Bitcoin menunjukkan tanda-tanda pemulihan setelah periode undervalued yang berkepanjangan, menandakan potensi pergeseran perilaku investor. Menurut analis CryptoQuant MorenoDV_, pasar sedang bertransisi dari diskon dalam-dalam menuju keseimbangan.
Langkah ini mengikuti Golden Cross NVT yang secara historis tertekan, sebuah metrik yang membandingkan nilai pasar Bitcoin dengan aktivitas transaksi jaringan. Dengan melacak rasio ini, investor dapat menilai apakah harga jaringan sesuai dengan penggunaan aktual.
MorenoDV_ menjelaskan, “Pengaturan saat ini menunjukkan pasar yang bertransisi dari undervaluation dalam-dalam menuju keseimbangan, sebuah fase yang secara historis terkait dengan akumulasi.” Intinya, harga Bitcoin mulai naik dari deviasi -0.58 menjadi sekitar -0.32, menandakan pemulihan parsial.
Sinyal ini masih negatif, menunjukkan bahwa Bitcoin masih diposisikan secara hati-hati terkait utilitas jaringannya. Akibatnya, alih-alih melakukan pembelian acak, pelaku pasar mengalokasikan modal secara selektif.
NVT Golden Cross Menyoroti Undervaluasi Struktural
NVT Golden Cross membandingkan perilaku pasar jangka pendek dan panjang. Ketika NVT jangka pendek turun di bawah tren jangka panjang, kapitalisasi pasar Bitcoin tertinggal dari aktivitas transaksi. Secara historis, deviasi ini terjadi selama deleveraging paksa dan periode penghindaran risiko.

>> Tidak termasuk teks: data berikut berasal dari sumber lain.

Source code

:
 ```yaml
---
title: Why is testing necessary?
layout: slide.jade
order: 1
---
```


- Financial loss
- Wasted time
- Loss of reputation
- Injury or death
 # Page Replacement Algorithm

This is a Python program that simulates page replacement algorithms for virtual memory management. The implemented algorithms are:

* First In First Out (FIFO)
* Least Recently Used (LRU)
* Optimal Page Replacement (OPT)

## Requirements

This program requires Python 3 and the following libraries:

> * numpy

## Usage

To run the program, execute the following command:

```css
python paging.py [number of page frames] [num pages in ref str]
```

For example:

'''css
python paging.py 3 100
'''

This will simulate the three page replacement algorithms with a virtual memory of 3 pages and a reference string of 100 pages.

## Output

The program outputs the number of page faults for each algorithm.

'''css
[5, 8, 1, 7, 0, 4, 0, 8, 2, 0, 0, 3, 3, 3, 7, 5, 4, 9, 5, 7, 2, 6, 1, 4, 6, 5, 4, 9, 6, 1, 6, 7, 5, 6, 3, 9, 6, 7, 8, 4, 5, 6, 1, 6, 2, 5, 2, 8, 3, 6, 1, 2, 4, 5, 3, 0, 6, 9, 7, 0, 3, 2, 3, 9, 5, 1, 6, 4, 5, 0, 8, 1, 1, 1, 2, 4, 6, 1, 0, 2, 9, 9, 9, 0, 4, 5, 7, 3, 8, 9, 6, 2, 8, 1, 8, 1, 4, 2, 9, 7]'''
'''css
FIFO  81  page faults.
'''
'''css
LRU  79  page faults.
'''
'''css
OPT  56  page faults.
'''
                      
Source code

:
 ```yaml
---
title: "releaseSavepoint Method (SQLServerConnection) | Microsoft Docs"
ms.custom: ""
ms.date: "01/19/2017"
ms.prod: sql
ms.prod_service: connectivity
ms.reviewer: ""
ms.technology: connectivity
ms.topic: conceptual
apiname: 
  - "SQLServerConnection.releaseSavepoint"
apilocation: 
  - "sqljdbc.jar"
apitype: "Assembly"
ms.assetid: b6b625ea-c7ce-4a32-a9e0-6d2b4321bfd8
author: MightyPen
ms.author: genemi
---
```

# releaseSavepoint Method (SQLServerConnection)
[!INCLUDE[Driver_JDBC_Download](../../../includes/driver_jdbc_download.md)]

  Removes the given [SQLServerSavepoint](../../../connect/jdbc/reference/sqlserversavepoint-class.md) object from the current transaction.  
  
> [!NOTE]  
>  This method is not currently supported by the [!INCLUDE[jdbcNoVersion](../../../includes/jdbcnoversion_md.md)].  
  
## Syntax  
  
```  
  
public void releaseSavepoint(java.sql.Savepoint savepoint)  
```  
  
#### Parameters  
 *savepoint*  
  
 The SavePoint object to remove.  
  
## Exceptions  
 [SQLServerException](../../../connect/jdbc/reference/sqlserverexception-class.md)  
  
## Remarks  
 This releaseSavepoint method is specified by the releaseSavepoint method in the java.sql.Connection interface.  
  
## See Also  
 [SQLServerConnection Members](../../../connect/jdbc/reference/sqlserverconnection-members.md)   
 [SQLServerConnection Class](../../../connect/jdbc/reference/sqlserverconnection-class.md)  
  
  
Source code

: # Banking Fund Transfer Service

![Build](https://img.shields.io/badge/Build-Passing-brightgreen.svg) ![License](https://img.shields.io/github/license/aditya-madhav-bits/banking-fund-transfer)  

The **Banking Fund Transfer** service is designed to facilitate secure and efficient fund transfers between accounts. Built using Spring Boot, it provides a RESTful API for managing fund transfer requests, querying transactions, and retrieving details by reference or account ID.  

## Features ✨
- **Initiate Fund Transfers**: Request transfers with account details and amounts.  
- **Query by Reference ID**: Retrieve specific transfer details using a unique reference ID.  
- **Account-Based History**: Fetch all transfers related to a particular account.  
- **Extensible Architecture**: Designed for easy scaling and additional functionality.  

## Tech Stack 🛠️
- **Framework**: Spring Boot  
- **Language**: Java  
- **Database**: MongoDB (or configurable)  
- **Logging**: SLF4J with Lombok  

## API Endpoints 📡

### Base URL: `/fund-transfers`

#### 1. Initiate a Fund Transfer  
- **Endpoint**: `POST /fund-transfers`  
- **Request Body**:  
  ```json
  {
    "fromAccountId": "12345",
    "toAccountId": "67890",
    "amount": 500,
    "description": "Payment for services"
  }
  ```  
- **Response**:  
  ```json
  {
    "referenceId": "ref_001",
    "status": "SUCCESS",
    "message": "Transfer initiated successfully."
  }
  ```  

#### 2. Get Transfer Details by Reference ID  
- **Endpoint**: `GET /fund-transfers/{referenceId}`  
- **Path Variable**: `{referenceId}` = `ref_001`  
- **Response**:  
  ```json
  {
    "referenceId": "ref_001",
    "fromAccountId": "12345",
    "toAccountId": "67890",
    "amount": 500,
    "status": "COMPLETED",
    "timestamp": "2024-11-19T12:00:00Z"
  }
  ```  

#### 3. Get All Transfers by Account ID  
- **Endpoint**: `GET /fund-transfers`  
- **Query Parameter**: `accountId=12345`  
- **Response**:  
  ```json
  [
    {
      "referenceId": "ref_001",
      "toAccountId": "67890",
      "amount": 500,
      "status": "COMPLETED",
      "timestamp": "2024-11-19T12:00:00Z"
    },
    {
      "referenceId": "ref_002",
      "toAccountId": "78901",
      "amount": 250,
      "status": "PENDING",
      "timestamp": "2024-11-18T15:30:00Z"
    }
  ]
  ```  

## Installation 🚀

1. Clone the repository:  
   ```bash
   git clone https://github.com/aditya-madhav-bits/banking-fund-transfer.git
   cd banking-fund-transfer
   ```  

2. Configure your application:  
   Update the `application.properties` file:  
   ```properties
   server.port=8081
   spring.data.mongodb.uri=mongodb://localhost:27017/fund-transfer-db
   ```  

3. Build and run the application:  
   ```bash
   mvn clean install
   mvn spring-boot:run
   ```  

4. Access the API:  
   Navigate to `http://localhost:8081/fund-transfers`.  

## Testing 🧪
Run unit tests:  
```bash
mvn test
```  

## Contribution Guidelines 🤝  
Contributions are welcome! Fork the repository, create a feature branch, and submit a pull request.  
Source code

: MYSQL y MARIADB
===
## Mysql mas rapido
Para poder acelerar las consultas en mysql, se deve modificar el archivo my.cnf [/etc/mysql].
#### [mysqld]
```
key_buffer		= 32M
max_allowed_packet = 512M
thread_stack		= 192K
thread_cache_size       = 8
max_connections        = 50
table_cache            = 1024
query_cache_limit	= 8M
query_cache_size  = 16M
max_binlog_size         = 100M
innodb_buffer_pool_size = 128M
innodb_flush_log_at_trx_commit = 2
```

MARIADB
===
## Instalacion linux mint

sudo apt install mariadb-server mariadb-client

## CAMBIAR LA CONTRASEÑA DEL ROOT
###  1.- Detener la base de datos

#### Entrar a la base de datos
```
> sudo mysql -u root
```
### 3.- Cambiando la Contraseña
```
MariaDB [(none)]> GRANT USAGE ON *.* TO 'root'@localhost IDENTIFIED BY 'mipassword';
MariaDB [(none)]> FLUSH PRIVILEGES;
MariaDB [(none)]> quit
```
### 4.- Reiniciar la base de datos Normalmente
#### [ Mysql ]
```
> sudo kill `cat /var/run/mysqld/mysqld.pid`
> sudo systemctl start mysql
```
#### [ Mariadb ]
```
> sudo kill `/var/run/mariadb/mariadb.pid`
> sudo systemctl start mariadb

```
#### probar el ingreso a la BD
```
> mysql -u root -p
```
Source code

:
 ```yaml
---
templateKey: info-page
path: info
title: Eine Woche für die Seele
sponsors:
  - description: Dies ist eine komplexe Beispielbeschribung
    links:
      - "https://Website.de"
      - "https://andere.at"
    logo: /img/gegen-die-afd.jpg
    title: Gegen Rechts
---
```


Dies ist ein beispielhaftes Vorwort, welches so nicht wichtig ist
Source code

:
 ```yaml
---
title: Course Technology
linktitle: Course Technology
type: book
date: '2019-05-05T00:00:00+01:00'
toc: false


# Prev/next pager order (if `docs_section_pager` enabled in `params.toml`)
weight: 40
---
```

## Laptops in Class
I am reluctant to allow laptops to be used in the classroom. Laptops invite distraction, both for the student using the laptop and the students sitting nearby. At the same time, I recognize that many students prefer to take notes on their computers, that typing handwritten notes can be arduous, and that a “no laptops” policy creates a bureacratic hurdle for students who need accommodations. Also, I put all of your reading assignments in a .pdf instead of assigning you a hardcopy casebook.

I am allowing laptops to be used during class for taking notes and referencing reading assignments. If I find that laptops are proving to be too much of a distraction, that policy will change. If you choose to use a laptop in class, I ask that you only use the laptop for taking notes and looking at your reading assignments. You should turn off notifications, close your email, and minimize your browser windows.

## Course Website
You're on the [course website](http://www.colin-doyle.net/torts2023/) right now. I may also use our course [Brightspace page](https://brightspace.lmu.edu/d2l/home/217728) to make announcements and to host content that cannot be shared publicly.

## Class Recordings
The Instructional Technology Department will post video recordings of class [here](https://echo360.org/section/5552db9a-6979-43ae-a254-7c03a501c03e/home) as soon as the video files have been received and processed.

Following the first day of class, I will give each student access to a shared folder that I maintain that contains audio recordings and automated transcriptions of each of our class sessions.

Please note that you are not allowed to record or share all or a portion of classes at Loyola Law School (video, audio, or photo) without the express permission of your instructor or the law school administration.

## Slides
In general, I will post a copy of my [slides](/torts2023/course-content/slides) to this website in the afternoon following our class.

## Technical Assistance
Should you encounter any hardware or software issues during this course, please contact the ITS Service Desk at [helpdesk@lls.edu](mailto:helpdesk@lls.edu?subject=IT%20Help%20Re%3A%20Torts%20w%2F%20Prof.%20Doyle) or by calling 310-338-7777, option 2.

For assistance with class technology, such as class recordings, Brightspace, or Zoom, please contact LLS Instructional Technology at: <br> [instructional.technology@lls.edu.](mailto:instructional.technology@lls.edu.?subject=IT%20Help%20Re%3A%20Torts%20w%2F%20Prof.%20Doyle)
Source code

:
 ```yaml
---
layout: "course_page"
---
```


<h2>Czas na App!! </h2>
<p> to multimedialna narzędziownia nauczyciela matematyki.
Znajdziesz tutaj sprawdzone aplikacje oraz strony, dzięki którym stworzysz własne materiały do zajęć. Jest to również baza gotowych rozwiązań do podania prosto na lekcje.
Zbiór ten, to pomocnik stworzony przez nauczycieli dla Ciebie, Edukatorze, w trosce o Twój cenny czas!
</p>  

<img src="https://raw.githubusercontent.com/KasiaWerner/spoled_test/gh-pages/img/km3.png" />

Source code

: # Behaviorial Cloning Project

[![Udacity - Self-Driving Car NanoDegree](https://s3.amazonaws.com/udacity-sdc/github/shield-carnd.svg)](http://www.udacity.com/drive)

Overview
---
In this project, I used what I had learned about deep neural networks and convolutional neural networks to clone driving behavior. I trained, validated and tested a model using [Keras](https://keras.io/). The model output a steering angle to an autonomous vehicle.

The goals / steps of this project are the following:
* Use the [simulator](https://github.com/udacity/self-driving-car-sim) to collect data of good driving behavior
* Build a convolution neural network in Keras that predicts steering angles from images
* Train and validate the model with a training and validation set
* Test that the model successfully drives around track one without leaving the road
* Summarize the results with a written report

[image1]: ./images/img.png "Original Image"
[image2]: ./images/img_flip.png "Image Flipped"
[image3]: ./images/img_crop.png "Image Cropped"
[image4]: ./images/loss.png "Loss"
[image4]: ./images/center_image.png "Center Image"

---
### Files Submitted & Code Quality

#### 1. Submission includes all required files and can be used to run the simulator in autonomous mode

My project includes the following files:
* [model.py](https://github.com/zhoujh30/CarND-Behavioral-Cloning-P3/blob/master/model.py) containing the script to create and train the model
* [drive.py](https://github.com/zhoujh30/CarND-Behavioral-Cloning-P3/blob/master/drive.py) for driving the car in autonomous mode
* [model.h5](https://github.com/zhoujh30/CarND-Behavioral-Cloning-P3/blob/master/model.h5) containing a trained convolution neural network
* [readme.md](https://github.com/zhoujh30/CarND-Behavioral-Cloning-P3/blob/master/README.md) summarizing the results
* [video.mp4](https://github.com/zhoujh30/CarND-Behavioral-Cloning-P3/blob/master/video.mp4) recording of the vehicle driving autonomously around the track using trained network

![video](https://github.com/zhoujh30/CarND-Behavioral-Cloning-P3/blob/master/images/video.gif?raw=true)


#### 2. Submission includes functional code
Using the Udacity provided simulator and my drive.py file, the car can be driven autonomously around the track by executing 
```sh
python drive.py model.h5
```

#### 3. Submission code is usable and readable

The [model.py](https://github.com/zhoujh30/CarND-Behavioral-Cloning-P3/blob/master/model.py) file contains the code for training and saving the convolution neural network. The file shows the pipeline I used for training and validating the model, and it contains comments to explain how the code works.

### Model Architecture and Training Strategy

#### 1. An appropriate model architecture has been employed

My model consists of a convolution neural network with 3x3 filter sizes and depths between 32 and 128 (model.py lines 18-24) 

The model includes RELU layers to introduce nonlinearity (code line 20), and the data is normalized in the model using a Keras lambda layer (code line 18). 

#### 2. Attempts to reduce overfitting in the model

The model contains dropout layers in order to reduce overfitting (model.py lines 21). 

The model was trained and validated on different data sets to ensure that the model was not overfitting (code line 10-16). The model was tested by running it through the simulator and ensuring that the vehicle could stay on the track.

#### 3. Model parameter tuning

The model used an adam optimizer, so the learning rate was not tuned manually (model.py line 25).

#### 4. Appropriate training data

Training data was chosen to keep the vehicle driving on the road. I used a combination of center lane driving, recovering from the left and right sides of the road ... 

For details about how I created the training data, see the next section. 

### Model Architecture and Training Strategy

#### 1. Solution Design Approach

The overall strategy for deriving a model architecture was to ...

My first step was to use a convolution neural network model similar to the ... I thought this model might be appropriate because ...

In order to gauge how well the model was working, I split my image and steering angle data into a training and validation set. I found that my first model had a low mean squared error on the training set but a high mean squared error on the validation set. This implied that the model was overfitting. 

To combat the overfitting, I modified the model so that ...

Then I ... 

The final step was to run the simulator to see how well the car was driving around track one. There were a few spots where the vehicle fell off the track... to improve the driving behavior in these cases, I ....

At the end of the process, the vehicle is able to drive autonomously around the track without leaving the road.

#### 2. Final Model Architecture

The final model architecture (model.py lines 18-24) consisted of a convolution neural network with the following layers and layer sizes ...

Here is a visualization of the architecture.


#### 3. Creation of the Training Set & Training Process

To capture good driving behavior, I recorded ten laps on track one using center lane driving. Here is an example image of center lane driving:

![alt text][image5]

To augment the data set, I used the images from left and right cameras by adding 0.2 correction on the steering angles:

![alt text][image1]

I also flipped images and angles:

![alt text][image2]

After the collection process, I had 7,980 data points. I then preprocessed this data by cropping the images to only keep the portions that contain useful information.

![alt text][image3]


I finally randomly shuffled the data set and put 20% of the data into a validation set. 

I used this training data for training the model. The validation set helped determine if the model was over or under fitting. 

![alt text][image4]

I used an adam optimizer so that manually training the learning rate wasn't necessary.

Selain itu, mereka sering menandai fase akumulasi utama. Oleh karena itu, trader yang memantau indikator ini dapat mengidentifikasi kapan Bitcoin secara fundamental undervalued, terlepas dari sentimen harga.
Selain itu, CryptoQuant mencatat bahwa siklus terbaru mencerminkan penurunan pertumbuhan permintaan. Setelah tiga gelombang permintaan spot utama sejak 2023—didorong oleh peluncuran ETF spot AS, hasil pemilihan presiden, dan akumulasi treasury—pasar kini menghadapi kontraksi.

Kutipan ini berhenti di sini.